▸ Assigned task: Find the string "container" in the data, then copy every line where it is found.

▸ Records for the exercise:
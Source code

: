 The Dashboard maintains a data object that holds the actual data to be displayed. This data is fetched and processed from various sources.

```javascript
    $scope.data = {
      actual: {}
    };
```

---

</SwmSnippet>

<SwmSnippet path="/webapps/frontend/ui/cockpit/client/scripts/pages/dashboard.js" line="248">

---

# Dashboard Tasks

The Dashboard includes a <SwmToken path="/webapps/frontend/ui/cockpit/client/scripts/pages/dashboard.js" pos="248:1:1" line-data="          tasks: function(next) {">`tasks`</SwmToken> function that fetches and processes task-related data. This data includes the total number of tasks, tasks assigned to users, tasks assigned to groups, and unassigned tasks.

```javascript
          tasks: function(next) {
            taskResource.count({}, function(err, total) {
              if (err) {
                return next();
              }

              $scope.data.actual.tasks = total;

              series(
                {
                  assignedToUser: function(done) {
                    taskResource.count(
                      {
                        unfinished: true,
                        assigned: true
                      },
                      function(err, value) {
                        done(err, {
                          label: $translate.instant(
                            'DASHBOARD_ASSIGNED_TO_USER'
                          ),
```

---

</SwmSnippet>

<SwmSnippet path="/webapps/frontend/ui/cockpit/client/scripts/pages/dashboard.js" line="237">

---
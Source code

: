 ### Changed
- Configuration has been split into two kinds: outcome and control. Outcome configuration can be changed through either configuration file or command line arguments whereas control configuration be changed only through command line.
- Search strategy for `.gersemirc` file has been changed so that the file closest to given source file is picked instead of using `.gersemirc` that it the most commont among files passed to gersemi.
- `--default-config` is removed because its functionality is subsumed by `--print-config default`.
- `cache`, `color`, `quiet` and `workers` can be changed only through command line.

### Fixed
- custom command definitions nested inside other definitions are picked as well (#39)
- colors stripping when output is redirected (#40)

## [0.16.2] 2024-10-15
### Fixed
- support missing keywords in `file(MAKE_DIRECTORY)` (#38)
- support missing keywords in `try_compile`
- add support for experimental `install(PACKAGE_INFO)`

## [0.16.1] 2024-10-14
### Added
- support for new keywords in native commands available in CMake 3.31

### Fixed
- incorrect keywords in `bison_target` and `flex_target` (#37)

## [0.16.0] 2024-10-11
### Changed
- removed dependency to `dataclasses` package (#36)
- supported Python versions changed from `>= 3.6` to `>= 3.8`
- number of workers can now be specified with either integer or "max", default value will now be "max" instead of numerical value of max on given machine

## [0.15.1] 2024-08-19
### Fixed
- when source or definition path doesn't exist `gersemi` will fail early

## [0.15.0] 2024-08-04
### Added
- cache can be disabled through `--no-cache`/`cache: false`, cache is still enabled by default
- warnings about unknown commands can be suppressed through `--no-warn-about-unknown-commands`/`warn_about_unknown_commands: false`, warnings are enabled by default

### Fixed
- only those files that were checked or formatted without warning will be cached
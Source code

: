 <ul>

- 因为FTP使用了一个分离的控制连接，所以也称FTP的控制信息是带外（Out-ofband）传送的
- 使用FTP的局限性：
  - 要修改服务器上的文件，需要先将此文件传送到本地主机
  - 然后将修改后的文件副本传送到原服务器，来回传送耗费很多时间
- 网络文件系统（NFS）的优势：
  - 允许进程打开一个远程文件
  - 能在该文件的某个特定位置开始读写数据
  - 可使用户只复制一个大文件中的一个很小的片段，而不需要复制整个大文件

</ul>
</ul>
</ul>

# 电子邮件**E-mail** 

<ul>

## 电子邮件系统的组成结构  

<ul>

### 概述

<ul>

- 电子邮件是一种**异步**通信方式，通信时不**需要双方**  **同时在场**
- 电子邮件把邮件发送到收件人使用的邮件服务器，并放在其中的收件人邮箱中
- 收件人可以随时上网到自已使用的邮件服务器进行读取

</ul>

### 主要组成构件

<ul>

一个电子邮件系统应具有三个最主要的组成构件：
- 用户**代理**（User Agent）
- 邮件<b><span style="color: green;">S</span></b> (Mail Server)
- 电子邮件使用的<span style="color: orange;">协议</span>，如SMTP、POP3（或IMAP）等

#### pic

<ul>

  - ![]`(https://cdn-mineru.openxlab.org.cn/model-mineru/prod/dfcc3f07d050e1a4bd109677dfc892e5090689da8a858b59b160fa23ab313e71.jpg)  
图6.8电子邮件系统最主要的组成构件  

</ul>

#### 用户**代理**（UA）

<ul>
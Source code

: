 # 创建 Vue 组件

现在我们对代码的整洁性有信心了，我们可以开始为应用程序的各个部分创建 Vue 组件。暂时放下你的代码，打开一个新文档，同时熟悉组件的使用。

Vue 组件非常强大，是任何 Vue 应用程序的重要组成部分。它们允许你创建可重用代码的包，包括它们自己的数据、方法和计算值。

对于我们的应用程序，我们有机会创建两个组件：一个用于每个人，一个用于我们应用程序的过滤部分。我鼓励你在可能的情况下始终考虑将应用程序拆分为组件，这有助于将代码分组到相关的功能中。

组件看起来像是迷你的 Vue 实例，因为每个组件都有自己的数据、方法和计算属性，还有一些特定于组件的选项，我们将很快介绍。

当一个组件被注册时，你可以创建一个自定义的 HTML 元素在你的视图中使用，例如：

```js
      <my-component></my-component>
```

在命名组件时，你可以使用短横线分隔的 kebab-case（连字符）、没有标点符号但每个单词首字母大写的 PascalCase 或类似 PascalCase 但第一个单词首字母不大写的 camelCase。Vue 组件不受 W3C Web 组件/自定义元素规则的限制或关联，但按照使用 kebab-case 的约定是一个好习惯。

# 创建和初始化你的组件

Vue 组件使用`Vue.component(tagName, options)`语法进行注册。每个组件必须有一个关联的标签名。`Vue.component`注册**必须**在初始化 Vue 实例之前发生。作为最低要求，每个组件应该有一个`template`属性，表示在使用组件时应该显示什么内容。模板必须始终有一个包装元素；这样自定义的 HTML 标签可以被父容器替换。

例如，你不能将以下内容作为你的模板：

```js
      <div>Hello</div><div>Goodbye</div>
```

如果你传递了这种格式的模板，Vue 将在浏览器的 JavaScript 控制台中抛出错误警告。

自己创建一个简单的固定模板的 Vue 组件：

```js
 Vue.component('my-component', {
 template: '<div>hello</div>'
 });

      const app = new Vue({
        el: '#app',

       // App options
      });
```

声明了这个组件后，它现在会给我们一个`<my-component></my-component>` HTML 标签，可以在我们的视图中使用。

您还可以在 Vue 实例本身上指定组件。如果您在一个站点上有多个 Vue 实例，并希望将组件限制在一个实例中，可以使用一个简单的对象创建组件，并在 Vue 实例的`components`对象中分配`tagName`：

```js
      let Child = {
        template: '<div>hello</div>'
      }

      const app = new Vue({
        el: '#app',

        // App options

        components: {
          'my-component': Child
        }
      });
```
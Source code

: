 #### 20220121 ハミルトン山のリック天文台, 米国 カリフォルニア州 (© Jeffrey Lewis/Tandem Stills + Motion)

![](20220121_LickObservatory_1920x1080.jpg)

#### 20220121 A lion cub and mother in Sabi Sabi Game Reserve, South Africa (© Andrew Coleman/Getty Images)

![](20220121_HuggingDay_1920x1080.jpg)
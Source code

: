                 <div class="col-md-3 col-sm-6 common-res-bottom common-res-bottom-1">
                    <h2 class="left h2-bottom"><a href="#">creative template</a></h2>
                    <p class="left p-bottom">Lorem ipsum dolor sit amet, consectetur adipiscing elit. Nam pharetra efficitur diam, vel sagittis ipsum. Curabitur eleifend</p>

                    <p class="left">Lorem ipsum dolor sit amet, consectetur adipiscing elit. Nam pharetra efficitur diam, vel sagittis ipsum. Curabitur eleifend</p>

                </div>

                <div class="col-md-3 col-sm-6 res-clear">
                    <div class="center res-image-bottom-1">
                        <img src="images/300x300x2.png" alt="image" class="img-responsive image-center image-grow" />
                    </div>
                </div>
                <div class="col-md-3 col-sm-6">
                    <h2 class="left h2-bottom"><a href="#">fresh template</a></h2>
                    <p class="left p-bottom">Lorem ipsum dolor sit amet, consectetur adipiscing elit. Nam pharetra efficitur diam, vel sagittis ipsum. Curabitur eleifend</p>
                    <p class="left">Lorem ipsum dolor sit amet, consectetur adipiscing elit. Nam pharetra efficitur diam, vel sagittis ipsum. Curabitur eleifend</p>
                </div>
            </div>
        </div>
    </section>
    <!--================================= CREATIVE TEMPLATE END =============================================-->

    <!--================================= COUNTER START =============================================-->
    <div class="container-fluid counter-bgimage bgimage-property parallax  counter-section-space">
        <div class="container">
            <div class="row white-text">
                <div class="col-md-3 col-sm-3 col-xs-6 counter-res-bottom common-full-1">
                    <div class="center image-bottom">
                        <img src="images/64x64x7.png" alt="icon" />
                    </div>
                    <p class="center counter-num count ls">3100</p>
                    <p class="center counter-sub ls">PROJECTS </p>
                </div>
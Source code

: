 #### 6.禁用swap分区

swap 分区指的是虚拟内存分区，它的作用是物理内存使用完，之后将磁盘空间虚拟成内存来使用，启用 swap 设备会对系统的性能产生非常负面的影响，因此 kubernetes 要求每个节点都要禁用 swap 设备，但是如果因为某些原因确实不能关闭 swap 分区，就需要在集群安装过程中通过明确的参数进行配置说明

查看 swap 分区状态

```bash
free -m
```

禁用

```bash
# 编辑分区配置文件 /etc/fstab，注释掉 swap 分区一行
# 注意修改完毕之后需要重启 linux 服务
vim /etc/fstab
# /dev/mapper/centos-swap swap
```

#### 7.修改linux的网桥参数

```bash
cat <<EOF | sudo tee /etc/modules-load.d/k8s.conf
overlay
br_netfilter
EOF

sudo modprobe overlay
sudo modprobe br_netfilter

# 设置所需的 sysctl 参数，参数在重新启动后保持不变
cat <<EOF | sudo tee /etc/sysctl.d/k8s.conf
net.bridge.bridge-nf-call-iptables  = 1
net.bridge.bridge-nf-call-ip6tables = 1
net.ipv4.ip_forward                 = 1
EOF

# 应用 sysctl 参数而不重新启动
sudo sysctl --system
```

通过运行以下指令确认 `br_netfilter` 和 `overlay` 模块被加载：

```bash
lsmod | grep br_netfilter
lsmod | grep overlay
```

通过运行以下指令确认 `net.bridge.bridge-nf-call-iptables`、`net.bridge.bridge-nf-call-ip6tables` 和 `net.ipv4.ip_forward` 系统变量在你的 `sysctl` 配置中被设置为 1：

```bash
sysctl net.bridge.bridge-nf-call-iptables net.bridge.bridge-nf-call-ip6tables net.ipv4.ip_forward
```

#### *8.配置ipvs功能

▸ Exercise answer:
    <div class="container-fluid counter-bgimage bgimage-property parallax  counter-section-space">
        <div class="container">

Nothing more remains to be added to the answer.